◆ **What to do**
Filter the records below down to lines containing "SHARED".

◆ **Records provided**
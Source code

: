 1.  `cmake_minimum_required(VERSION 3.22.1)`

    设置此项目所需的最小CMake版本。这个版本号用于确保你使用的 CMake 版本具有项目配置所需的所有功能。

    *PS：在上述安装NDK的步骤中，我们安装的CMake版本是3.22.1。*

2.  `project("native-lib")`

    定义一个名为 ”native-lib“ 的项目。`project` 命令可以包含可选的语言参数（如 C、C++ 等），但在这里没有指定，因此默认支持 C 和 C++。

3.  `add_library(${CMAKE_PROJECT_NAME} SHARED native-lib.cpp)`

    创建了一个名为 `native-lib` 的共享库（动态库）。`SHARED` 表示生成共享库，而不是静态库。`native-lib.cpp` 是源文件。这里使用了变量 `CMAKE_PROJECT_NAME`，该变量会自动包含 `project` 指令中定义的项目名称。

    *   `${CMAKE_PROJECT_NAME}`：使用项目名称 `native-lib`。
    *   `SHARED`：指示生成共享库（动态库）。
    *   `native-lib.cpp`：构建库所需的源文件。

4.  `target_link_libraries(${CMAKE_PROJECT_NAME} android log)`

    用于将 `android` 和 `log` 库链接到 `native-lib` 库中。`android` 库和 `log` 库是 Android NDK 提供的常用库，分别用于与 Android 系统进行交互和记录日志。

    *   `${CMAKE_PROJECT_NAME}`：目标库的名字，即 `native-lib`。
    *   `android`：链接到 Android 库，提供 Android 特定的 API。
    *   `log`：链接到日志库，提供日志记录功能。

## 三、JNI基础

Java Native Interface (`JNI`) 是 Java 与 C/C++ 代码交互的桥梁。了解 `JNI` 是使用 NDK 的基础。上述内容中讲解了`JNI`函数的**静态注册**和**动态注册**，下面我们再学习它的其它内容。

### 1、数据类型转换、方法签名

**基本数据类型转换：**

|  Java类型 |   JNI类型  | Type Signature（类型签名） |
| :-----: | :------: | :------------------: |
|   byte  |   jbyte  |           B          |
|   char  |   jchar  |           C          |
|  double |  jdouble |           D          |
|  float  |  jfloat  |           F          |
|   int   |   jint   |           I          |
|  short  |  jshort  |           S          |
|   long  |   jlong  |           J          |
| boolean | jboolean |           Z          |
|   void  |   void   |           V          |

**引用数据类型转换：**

==

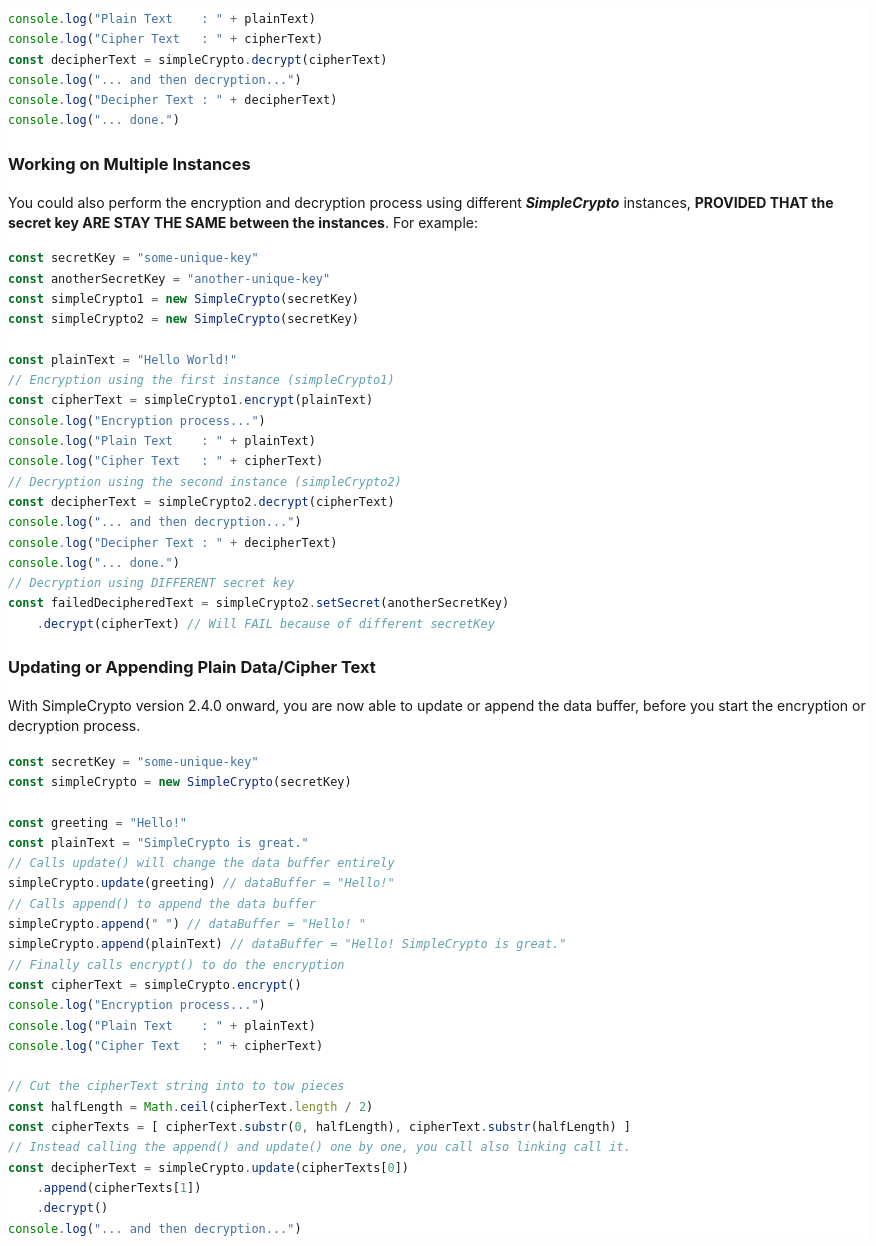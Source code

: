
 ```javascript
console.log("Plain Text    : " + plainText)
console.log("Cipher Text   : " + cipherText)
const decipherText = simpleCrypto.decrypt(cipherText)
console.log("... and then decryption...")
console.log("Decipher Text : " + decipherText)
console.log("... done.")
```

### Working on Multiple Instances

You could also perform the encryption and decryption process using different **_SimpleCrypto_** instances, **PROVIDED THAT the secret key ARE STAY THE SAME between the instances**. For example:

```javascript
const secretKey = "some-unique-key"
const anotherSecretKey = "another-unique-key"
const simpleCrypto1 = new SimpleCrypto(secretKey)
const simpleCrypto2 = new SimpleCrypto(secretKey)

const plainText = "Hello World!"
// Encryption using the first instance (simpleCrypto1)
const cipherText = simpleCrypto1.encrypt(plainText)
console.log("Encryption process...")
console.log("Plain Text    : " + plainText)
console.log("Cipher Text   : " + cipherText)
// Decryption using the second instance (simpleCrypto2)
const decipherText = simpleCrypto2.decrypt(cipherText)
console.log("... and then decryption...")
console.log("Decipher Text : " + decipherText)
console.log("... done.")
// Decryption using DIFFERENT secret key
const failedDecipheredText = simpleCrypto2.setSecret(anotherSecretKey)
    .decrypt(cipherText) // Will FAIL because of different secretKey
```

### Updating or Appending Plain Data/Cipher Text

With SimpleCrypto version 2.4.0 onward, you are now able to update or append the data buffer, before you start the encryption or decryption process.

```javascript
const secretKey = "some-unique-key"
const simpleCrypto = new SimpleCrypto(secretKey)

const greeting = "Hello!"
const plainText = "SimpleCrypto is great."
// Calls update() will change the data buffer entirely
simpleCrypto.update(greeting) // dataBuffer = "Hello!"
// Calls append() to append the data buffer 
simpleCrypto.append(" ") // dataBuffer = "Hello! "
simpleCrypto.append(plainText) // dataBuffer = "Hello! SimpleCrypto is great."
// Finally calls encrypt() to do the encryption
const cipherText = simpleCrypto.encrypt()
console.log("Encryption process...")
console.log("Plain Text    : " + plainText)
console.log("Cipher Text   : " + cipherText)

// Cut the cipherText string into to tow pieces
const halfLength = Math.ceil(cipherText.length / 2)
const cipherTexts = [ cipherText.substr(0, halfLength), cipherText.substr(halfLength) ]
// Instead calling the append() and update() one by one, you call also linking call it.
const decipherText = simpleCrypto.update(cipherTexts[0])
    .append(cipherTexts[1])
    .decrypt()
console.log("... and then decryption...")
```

* * *

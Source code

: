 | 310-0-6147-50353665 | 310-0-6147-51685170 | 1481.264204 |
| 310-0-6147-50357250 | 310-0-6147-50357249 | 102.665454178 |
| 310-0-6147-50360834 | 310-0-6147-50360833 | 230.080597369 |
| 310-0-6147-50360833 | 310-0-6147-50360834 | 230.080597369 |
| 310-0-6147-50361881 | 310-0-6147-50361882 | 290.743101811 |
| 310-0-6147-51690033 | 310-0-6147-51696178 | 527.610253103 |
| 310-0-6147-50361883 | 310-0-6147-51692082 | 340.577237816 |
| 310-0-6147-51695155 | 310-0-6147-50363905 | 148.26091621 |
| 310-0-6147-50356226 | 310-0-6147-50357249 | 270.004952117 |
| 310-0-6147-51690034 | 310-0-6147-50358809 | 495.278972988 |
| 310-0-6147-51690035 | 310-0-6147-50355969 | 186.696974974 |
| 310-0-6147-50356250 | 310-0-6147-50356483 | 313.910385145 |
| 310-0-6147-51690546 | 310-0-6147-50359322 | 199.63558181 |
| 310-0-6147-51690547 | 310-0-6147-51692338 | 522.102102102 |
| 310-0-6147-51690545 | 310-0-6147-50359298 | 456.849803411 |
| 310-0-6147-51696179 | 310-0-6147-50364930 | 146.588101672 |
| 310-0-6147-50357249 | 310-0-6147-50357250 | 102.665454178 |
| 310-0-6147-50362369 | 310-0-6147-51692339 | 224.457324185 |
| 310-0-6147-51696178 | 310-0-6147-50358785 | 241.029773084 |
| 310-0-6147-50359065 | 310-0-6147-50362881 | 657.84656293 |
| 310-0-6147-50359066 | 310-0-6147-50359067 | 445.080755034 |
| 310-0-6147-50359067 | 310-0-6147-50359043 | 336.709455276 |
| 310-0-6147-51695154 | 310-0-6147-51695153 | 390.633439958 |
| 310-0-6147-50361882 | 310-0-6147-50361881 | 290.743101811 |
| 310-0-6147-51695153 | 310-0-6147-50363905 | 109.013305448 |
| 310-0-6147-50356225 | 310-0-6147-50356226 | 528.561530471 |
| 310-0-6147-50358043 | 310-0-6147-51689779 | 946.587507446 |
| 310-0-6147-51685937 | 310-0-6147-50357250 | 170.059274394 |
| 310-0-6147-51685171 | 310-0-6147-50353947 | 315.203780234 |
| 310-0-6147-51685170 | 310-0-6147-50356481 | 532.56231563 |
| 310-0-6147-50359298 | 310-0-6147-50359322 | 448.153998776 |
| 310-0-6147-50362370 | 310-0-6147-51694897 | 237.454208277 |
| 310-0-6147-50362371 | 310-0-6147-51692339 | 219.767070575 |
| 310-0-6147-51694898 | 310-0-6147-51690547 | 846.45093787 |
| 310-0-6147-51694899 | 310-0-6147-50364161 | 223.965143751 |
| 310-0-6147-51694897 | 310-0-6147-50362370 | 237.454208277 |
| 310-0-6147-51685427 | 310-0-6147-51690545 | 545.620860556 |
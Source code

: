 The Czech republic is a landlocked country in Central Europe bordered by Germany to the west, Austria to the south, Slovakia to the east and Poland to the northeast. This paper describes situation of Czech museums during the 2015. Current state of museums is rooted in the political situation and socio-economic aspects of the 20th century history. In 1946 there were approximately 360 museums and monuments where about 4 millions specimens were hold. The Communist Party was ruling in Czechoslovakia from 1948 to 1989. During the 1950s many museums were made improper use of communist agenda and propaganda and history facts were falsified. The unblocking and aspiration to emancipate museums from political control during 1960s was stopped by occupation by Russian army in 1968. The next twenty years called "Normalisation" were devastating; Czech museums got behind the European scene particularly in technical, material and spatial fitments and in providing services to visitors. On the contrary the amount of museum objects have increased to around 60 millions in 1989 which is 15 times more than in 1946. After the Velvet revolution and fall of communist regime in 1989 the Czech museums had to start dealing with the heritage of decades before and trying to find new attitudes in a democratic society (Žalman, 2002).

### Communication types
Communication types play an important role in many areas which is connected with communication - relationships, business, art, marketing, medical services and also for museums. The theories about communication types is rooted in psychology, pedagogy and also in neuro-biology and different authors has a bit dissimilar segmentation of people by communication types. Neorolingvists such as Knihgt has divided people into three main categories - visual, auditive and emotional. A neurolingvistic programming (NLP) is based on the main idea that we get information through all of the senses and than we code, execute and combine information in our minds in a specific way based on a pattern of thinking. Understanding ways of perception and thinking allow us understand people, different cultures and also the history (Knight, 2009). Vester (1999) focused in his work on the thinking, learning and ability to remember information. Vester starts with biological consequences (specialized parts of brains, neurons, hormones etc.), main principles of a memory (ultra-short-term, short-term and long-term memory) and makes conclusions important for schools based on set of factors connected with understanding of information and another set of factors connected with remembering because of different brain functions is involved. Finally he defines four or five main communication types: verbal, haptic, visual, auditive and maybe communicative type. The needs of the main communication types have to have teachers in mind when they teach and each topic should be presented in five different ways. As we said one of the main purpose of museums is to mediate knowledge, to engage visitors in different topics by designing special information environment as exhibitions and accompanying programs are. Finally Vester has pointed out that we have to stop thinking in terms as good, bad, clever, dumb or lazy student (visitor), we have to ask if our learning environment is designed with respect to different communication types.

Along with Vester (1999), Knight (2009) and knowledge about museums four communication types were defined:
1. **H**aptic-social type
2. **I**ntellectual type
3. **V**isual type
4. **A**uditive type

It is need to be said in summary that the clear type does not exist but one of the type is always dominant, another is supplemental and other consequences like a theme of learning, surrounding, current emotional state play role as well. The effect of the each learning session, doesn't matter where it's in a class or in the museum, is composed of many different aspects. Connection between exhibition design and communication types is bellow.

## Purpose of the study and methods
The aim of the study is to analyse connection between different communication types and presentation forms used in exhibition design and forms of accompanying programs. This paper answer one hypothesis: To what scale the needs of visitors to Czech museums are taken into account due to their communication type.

◆ **Solution for this problem**
3.  `add_library(${CMAKE_PROJECT_NAME} SHARED native-lib.cpp)`
    创建了一个名为 `native-lib` 的共享库（动态库）。`SHARED` 表示生成共享库，而不是静态库。`native-lib.cpp` 是源文件。这里使用了变量 `CMAKE_PROJECT_NAME`，该变量会自动包含 `project` 指令中定义的项目名称。
    *   `SHARED`：指示生成共享库（动态库）。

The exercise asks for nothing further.